The Strange contract was revealed in IAP's report about an ongoing investigation into the awarding of service contracts at ASU and whether the university received a fair value for the services provided under the contracts. Also at issue are allegations of kickbacks involving fees paid for legal services by the university.
State Rep. John Knight (D-Montgomery) either has been or is about to be indicted by a federal grand jury in Birmingham, and House Speaker Mike Hubbard (R-Auburn) is under investigation by the FBI, IAP reports.
Perhaps the most intriguing portion of the IAP report involves Luther Strange. From the newsletter's April 8 issue:
Interestingly, Republican Attorney General Luther Strange convened a grand jury in Montgomery several months ago to look at consulting contracts. It has since been revealed that Strange himself received thousands of dollars in contracts from ASU to study education in India. As a result, Strange may be in the unique position of investigating his own contracts with Alabama State.
All of this is reminiscent of the federal prosecution against former State Rep. Sue Schmitz (D-Toney) under the George W. Bush administration. Schmitz was employed in a state-funded job and allegedly did little or no work in return. Alabama Republicans hailed the effort to root out "corruption" at the time, especially after Schmitz was convicted and sent to prison. The GOP might start to rethink the Schmitz charges if some of their own, including Luther Strange, wind up in federal cross hairs.
The revelations about Strange raise a number of obvious questions:
* What did Strange do in return for his contract to study education in India?
* What does a lawyer, who was running for office as the state's chief law-enforcement officer, know about education in India?
* Why would ASU, a historically black university with a support base that certainly leans strongly Democratic, offer a contract to a Republican such as Strange?
* Perhaps most interesting of all, why would Strange seek a contract from ASU?

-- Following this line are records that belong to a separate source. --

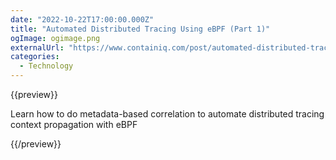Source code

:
 ```yaml
---
date: "2022-10-22T17:00:00.000Z"
title: "Automated Distributed Tracing Using eBPF (Part 1)"
ogImage: ogimage.png
externalUrl: "https://www.containiq.com/post/automated-distributed-tracing-using-ebpf-part-1"
categories:
  - Technology
---
```


{{preview}}

Learn how to do metadata-based correlation to automate distributed tracing context propagation with eBPF

{{/preview}}

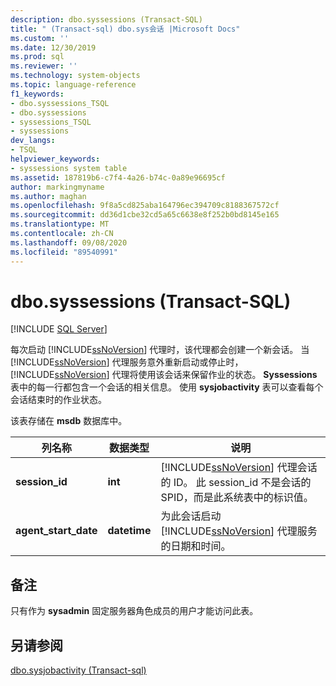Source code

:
 ```yaml
---
description: dbo.syssessions (Transact-SQL)
title: " (Transact-sql) dbo.sys会话 |Microsoft Docs"
ms.custom: ''
ms.date: 12/30/2019
ms.prod: sql
ms.reviewer: ''
ms.technology: system-objects
ms.topic: language-reference
f1_keywords:
- dbo.syssessions_TSQL
- dbo.syssessions
- syssessions_TSQL
- syssessions
dev_langs:
- TSQL
helpviewer_keywords:
- syssessions system table
ms.assetid: 187819b6-c7f4-4a26-b74c-0a89e96695cf
author: markingmyname
ms.author: maghan
ms.openlocfilehash: 9f8a5cd825aba164796ec394709c8188367572cf
ms.sourcegitcommit: dd36d1cbe32cd5a65c6638e8f252b0bd8145e165
ms.translationtype: MT
ms.contentlocale: zh-CN
ms.lasthandoff: 09/08/2020
ms.locfileid: "89540991"
---
```

# <a name="dbosyssessions-transact-sql"></a>dbo.syssessions (Transact-SQL)

[!INCLUDE [SQL Server](../../includes/applies-to-version/sqlserver.md)]

每次启动 [!INCLUDE[ssNoVersion](../../includes/ssnoversion-md.md)] 代理时，该代理都会创建一个新会话。 当 [!INCLUDE[ssNoVersion](../../includes/ssnoversion-md.md)] 代理服务意外重新启动或停止时，[!INCLUDE[ssNoVersion](../../includes/ssnoversion-md.md)] 代理将使用该会话来保留作业的状态。 **Syssessions**表中的每一行都包含一个会话的相关信息。 使用 **sysjobactivity** 表可以查看每个会话结束时的作业状态。  
  
 该表存储在 **msdb** 数据库中。  
  
|列名称|数据类型|说明|  
|-----------------|---------------|-----------------|  
|**session_id**|**int**|[!INCLUDE[ssNoVersion](../../includes/ssnoversion-md.md)] 代理会话的 ID。 此 session_id 不是会话的 SPID，而是此系统表中的标识值。|  
|**agent_start_date**|**datetime**|为此会话启动 [!INCLUDE[ssNoVersion](../../includes/ssnoversion-md.md)] 代理服务的日期和时间。|  
  
## <a name="remarks"></a>备注  
 只有作为 **sysadmin** 固定服务器角色成员的用户才能访问此表。  
  
## <a name="see-also"></a>另请参阅  
 [dbo.sysjobactivity &#40;Transact-sql&#41;](../../relational-databases/system-tables/dbo-sysjobactivity-transact-sql.md)  
  
  
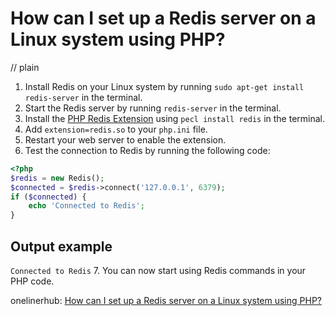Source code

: # How can I set up a Redis server on a Linux system using PHP?
// plain

1. Install Redis on your Linux system by running `sudo apt-get install redis-server` in the terminal.
2. Start the Redis server by running `redis-server` in the terminal.
3. Install the [PHP Redis Extension](https://github.com/phpredis/phpredis) using `pecl install redis` in the terminal.
4. Add `extension=redis.so` to your `php.ini` file.
5. Restart your web server to enable the extension.
6. Test the connection to Redis by running the following code:
```php
<?php
$redis = new Redis();
$connected = $redis->connect('127.0.0.1', 6379);
if ($connected) {
    echo 'Connected to Redis';
}
```
## Output example
 `Connected to Redis`
7. You can now start using Redis commands in your PHP code.

onelinerhub: [How can I set up a Redis server on a Linux system using PHP?](https://onelinerhub.com/predis/how-can-i-set-up-a-redis-server-on-a-linux-system-using-php)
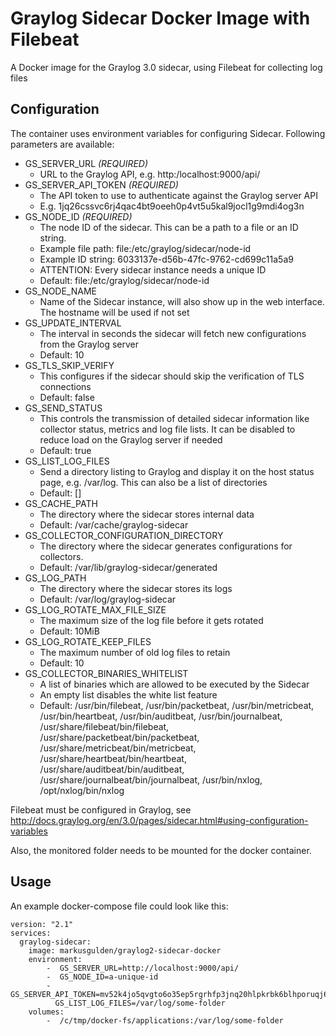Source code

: # Graylog Sidecar Docker Image with Filebeat
A Docker image for the Graylog 3.0 sidecar, using Filebeat for collecting log files


## Configuration

The container uses environment variables for configuring Sidecar. Following parameters are available:

*  GS_SERVER_URL   *(REQUIRED)*
   *  URL to the Graylog API, e.g. http:/localhost:9000/api/
*  GS_SERVER_API_TOKEN   *(REQUIRED)*
   *  The API token to use to authenticate against the Graylog server API
   *  E.g. 1jq26cssvc6rj4qac4bt9oeeh0p4vt5u5kal9jocl1g9mdi4og3n
*  GS_NODE_ID   *(REQUIRED)*
   *  The node ID of the sidecar. This can be a path to a file or an ID string.
   *  Example file path: file:/etc/graylog/sidecar/node-id
   *  Example ID string: 6033137e-d56b-47fc-9762-cd699c11a5a9
   *  ATTENTION: Every sidecar instance needs a unique ID
   *  Default: file:/etc/graylog/sidecar/node-id
*  GS_NODE_NAME
   *  Name of the Sidecar instance, will also show up in the web interface. The hostname will be used if not set
*  GS_UPDATE_INTERVAL
   *  The interval in seconds the sidecar will fetch new configurations from the Graylog server
   *  Default: 10
*  GS_TLS_SKIP_VERIFY
   *  This configures if the sidecar should skip the verification of TLS connections
   *  Default: false
*  GS_SEND_STATUS
   *  This controls the transmission of detailed sidecar information like collector status, metrics and log file lists. It can be disabled to reduce load on the Graylog server if needed
   *  Default: true
*  GS_LIST_LOG_FILES
   *  Send a directory listing to Graylog and display it on the host status page, e.g. /var/log. This can also be a list of directories
   * Default: []
*  GS_CACHE_PATH
   *  The directory where the sidecar stores internal data
   *  Default: /var/cache/graylog-sidecar
*  GS_COLLECTOR_CONFIGURATION_DIRECTORY
   *  The directory where the sidecar generates configurations for collectors.
   *  Default: /var/lib/graylog-sidecar/generated
*  GS_LOG_PATH
   *  The directory where the sidecar stores its logs
   *  Default: /var/log/graylog-sidecar
*  GS_LOG_ROTATE_MAX_FILE_SIZE
   *  The maximum size of the log file before it gets rotated
   *  Default: 10MiB
*  GS_LOG_ROTATE_KEEP_FILES
   *  The maximum number of old log files to retain
   *  Default: 10
*  GS_COLLECTOR_BINARIES_WHITELIST
   *  A list of binaries which are allowed to be executed by the Sidecar
   *  An empty list disables the white list feature
   *  Default: /usr/bin/filebeat, /usr/bin/packetbeat, /usr/bin/metricbeat, /usr/bin/heartbeat, /usr/bin/auditbeat, /usr/bin/journalbeat, /usr/share/filebeat/bin/filebeat, /usr/share/packetbeat/bin/packetbeat, /usr/share/metricbeat/bin/metricbeat, /usr/share/heartbeat/bin/heartbeat, /usr/share/auditbeat/bin/auditbeat, /usr/share/journalbeat/bin/journalbeat, /usr/bin/nxlog, /opt/nxlog/bin/nxlog

Filebeat must be configured in Graylog, see http://docs.graylog.org/en/3.0/pages/sidecar.html#using-configuration-variables

Also, the monitored folder needs to be mounted for the docker container.

## Usage

An example docker-compose file could look like this:
```
version: "2.1"
services:
  graylog-sidecar:
    image: markusgulden/graylog2-sidecar-docker
    environment:
        -  GS_SERVER_URL=http://localhost:9000/api/
        -  GS_NODE_ID=a-unique-id
        -  GS_SERVER_API_TOKEN=mv52k4jo5qvgto6o35ep5rgrhfp3jnq20hlpkrbk6blhporuqj6
          GS_LIST_LOG_FILES=/var/log/some-folder
    volumes:
        -  /c/tmp/docker-fs/applications:/var/log/some-folder
```
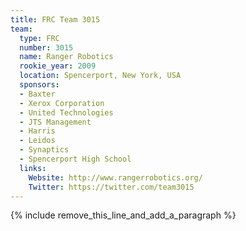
 ```yaml
---
title: FRC Team 3015
team:
  type: FRC
  number: 3015
  name: Ranger Robotics
  rookie_year: 2009
  location: Spencerport, New York, USA
  sponsors:
  - Baxter
  - Xerox Corporation
  - United Technologies
  - JTS Management
  - Harris
  - Leidos
  - Synaptics
  - Spencerport High School
  links:
    Website: http://www.rangerrobotics.org/
    Twitter: https://twitter.com/team3015
---
```


{% include remove_this_line_and_add_a_paragraph %}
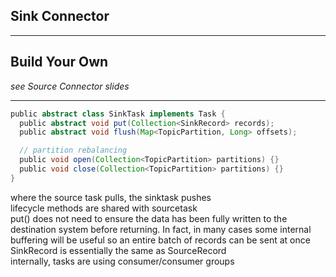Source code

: ## Sink Connector

---

## Build Your Own

_see Source Connector slides_

---

```groovy
public abstract class SinkTask implements Task {
  public abstract void put(Collection<SinkRecord> records);
  public abstract void flush(Map<TopicPartition, Long> offsets);

  // partition rebalancing
  public void open(Collection<TopicPartition> partitions) {}
  public void close(Collection<TopicPartition> partitions) {}
}
```

<aside class="notes">
where the source task pulls, the sinktask pushes <br/>
lifecycle methods are shared with sourcetask <br/>
put() does not need to ensure the data has been fully written to the destination system before returning. In fact, in many cases some internal buffering will be useful so an entire batch of records can be sent at once <br/>
SinkRecord is essentially the same as SourceRecord <br/>
internally, tasks are using consumer/consumer groups
</aside>
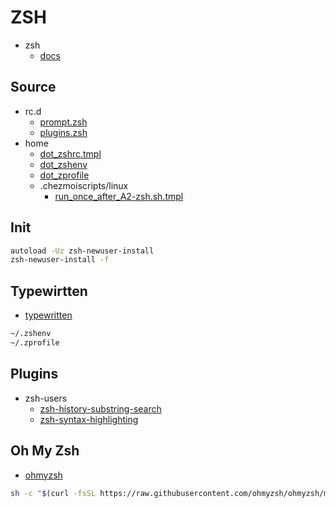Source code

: # ZSH

- zsh
  - [docs](https://zsh.sourceforge.io/Doc/Release/index.html)

## Source

- rc.d
  - [prompt.zsh](../rc.d/prompt.zsh)
  - [plugins.zsh](../rc.d/plugins.zsh)
- home
  - [dot_zshrc.tmpl](../home/dot_zshrc.tmpl)
  - [dot_zshenv](../home/dot_zshenv)
  - [dot_zprofile](../home/dot_zprofile)
  - .chezmoiscripts/linux
    - [run_once_after_A2-zsh.sh.tmpl](../home/.chezmoiscripts/linux/run_once_after_A2-zsh.sh.tmpl)

## Init

```bash
autoload -Uz zsh-newuser-install
zsh-newuser-install -f
```

## Typewirtten

- [typewritten](https://typewritten.dev/)

```bash
~/.zshenv
~/.zprofile
```

## Plugins

- zsh-users
  - [zsh-history-substring-search](https://github.com/zsh-users/zsh-history-substring-search)
  - [zsh-syntax-highlighting](https://github.com/zsh-users/zsh-syntax-highlighting)

## Oh My Zsh

- [ohmyzsh](https://github.com/ohmyzsh/ohmyzsh)

```bash
sh -c "$(curl -fsSL https://raw.githubusercontent.com/ohmyzsh/ohmyzsh/master/tools/install.sh)"
```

How did apparent corruption find fertile soil at Alabama State University? IAP provides the background:
The allegations involving questionable contracts issued by ASU first arose last December when then-ASU President Joseph Silver reported to the board of trustees: “In reviewing the financials, contracts and other pertinent information of Alabama State, I discovered some items I considered questionable and troubling, at best, and a conflict of interest at the least.” Within days of making the allegations, Silver was terminated as president after only three months on the job.
In the aftermath of the Silver scandal, two audits of ASU contracts were ordered, one by Gov. Robert Bentley and the other by the ASU board. The results of those two audits are still pending.
As for the Hubbard investigation, federal law enforcement seems to be taking the matter seriously. Reports IAP:
A former newspaper reporter who covered the State House and Alabama politics and who requested his name be withheld, confirmed to IAP that he has spoken with special agent William Kinnaird about Hubbard both in person and in a number of telephone conversations. When contacted, Kinnaird denied he was “investigating” Hubbard, but walked that back slightly when he pointed out that what the FBI considers an “investigation” and what may be an investigation in lay terms are two different things.
A spokesman for the FBI in Mobile told IAP that as a matter of policy, the FBI neither confirms nor denies that it is engaged in an active investigation. IAP sources say at least two others have been interviewed by the FBI, including an out-of-state political consultant and a Montgomery political blogger.
Meanwhile, citizens should be on the lookout for results of the audits at Alabama State. Those reports might reveal uncomfortable truths about the way politics, business, and education are intertwined in our state.